§ SOURCE RECORDS
- - - - - - -

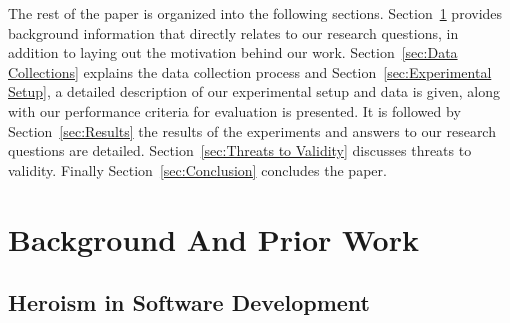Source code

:\documentclass[sigconf,review]{acmart}
\begin{document}
The rest of the paper is organized into the following sections. Section~\ref{sec:Background And Prior Work} provides background information that directly relates to our research questions, in addition to laying out the motivation behind our work. Section~\ref{sec:Data Collections} explains the data collection process and  Section~\ref{sec:Experimental Setup}, a detailed description of our experimental setup and data is given, along with our performance criteria for evaluation is presented. It is followed by Section~\ref{sec:Results} the results of the experiments and answers to our research questions are detailed. Section~\ref{sec:Threats to Validity} discusses threats to validity. Finally Section~\ref{sec:Conclusion} concludes the paper.



\section{Background And Prior Work }
\label{sec:Background And Prior Work}

\subsection{Heroism in Software Development}
\end{document}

- - - - - - -

A word-for-word retyping of the material above is expected, without pictures.

§ FINISHED EXERCISE
Source code

:\documentclass[sigconf,review]{acmart}
\begin{document}
The rest of the paper is organized into the following sections. Section~\ref{sec:Background And Prior Work} provides background information that directly relates to our research questions, in addition to laying out the motivation behind our work. Section~\ref{sec:Data Collections} explains the data collection process and  Section~\ref{sec:Experimental Setup}, a detailed description of our experimental setup and data is given, along with our performance criteria for evaluation is presented. It is followed by Section~\ref{sec:Results} the results of the experiments and answers to our research questions are detailed. Section~\ref{sec:Threats to Validity} discusses threats to validity. Finally Section~\ref{sec:Conclusion} concludes the paper.



\section{Background And Prior Work }
\label{sec:Background And Prior Work}

\subsection{Heroism in Software Development}
\end{document}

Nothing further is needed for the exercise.